President Felipe Calderon’s party is weak, the left is in collapse and the Institutional Revolutionary Party that is on a tentative path to recapture the presidency it held for 71 years was shown to be vulnerable. Drug cartel intimidation dissuaded many from voting at all.

The mixed outcome in elections across 15 states showed no party has won the faith of Mexicans desperate to bring their country out of a quagmire of economic stagnation and relentless gang wars that have killed more than 23,000 people since Calderon took office three years ago.

Calderon’s conservative National Action Party won not a single state on its own, and lost two it had held, according to results Monday, and needed desperate alliances with leftists to wrest strongholds from the old ruling party.

That party, known as the PRI, demonstrated it remains Mexico’s most important political force, winning nine of 12 governorships Sunday.

Still, that was no change from the number it had before the ballot. And its defeat in three longtime bastion states indicated many Mexicans are still repulsed by the party that ruled through patronage and corruption from 1929 to 2000 — a system that Peruvian novelist Mario Vargas Llosa once called the “perfect dictatorship.”

Sunday’s elections also displayed the intimidating power of drug cartels in the most embattled states. Only a third of voters showed up in the country’s most violent state, Chihuahua, where drug gangs strung four bodies from bridges on election day. Less than 40 percent voted in Tamaulipas, where gubernatorial candidate Rodolfo Torre was assassinated last week.

It’s not where Mexicans thought they would be when National Action’s Vicente Fox ousted the PRI in 2000 and promised a new era.

“I still remember the celebration when Vicente Fox won the presidential elections 10 years ago. It was as if Mexico had won the World Cup,” Mexican political scientist Leo Zuckerman wrote Monday in Excelsior newspaper. “Where are we 10 years after the historic triumph of Fox?”

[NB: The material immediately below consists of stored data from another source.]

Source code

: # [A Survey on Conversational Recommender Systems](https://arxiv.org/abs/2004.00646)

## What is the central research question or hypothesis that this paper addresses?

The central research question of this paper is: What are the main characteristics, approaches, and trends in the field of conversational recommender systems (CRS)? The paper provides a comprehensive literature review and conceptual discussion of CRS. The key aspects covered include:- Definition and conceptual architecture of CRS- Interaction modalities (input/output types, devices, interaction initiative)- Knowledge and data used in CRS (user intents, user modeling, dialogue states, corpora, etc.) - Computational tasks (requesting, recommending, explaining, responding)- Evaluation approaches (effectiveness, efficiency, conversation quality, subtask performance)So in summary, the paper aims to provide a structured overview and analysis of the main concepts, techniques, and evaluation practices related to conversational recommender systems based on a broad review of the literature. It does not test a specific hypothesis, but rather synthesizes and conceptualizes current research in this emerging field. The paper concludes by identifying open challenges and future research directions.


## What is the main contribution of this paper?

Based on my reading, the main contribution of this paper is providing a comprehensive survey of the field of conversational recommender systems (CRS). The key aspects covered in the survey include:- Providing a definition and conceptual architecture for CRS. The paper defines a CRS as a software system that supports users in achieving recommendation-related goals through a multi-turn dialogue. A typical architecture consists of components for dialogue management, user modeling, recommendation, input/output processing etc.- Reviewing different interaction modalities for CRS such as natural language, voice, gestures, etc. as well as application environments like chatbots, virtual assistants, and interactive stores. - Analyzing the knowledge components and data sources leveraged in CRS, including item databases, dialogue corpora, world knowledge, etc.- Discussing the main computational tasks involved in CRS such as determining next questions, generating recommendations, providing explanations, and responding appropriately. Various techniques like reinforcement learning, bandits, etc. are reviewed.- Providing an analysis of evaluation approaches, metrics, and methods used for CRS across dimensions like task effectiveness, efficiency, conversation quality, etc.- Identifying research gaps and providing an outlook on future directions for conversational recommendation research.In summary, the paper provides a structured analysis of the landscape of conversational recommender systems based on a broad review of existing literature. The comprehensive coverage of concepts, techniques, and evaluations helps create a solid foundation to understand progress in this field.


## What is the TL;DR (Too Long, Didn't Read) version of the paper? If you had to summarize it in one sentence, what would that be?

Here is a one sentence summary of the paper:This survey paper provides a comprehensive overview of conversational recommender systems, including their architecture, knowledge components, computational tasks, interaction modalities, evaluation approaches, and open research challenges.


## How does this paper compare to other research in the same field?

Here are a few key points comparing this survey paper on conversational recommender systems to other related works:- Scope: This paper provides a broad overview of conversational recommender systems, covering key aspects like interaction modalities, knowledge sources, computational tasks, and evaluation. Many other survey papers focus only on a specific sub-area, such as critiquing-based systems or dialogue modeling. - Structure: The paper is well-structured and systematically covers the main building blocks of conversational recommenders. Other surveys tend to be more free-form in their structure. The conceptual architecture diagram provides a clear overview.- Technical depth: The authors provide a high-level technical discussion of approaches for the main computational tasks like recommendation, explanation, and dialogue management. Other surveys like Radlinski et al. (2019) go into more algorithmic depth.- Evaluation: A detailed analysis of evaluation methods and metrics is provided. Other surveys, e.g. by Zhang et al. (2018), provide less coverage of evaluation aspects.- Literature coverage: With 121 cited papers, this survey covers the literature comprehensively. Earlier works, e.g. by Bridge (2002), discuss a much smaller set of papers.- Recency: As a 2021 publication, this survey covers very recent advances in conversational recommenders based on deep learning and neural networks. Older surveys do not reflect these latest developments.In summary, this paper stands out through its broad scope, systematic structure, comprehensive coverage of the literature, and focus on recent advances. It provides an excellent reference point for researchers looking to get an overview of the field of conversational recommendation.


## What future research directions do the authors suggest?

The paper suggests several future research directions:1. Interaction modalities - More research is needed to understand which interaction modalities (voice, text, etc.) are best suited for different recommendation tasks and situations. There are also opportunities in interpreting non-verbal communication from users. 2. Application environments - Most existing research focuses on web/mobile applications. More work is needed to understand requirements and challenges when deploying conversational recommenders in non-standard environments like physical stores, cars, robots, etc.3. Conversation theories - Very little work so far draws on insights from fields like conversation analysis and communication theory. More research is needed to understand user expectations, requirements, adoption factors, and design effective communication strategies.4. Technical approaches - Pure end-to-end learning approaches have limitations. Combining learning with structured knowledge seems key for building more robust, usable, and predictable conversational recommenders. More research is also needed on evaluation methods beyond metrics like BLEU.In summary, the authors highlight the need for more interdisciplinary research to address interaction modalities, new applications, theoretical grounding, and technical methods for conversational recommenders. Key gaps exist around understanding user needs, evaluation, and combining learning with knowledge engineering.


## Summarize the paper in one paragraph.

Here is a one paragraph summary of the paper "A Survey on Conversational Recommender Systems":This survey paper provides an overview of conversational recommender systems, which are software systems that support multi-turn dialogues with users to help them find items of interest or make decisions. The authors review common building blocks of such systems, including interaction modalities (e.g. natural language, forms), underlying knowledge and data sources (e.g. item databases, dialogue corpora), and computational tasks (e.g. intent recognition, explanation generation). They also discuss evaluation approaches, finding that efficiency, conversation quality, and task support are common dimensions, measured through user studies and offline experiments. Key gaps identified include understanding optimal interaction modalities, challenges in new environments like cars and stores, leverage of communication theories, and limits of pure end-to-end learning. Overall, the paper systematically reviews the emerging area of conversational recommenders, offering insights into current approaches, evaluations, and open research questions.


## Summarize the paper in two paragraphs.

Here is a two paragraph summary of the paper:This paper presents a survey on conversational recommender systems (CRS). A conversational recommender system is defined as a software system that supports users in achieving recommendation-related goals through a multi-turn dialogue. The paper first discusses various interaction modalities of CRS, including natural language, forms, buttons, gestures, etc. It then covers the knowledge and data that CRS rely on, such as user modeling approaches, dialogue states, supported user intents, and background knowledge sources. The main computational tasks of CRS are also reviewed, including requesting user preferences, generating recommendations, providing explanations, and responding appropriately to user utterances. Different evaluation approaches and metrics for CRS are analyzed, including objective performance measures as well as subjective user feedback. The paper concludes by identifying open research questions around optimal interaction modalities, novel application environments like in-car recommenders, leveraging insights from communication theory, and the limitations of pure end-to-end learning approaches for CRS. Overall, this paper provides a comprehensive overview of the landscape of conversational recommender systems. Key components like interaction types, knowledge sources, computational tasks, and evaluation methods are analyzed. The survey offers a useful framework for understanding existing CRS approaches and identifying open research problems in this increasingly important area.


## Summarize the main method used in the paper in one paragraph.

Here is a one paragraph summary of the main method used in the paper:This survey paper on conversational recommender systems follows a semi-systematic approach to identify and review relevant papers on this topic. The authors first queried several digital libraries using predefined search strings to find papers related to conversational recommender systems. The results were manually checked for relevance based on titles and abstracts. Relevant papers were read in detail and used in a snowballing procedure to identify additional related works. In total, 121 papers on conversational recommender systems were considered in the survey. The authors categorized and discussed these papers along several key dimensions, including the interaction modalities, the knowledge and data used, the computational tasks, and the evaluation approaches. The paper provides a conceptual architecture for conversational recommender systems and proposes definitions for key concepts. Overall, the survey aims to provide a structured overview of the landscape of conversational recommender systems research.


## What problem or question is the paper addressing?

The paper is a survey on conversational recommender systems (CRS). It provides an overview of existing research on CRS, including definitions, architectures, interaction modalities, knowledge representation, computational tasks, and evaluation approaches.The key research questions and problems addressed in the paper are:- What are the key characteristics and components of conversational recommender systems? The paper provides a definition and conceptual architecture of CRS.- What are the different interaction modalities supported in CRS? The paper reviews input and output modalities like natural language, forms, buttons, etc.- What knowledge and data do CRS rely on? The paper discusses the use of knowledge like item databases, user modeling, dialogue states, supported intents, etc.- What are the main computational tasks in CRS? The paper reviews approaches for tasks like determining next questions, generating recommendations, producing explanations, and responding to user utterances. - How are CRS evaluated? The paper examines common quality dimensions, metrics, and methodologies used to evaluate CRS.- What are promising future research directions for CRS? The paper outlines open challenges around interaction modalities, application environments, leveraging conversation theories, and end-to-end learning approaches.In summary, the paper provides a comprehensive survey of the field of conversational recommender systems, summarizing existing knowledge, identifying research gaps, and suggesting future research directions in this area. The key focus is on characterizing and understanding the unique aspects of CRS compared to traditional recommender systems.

“I see multiple threats to democracy, which has not yet consolidated itself in Mexico. I think organized crime is the biggest challenge,” he said. “The stamp is very clear: crime has exercised its veto power over the power of the vote.”

The PRI, a party that was created by the nation’s rulers to tame the complex forces of the Mexican Revolution, was widely seen as doomed after its loss to Fox, and it was a battered afterthought in the 2006 presidential election, when Calderon narrowly defeated a resurgent leftist Democratic Revolution Party.

Four years later, Calderon’s approval ratings are slumping amid mass shootings, corruption scandals and kidnappings that remind Mexicans daily of the resilient power of drug cartels he has vowed to defeat.

“He has reverse coattails,” said George Grayson, a Mexico expert at the College of William & Mary in Virginia. “The economy is quite weak … been on a binge.”

Democratic Revolution — the PRI’s biggest competitor for the working class vote — has largely imploded amid internal wrangling, four years after nearly winning the presidency. It lost the only state it controlled on its own among the 12 up for grabs Sunday.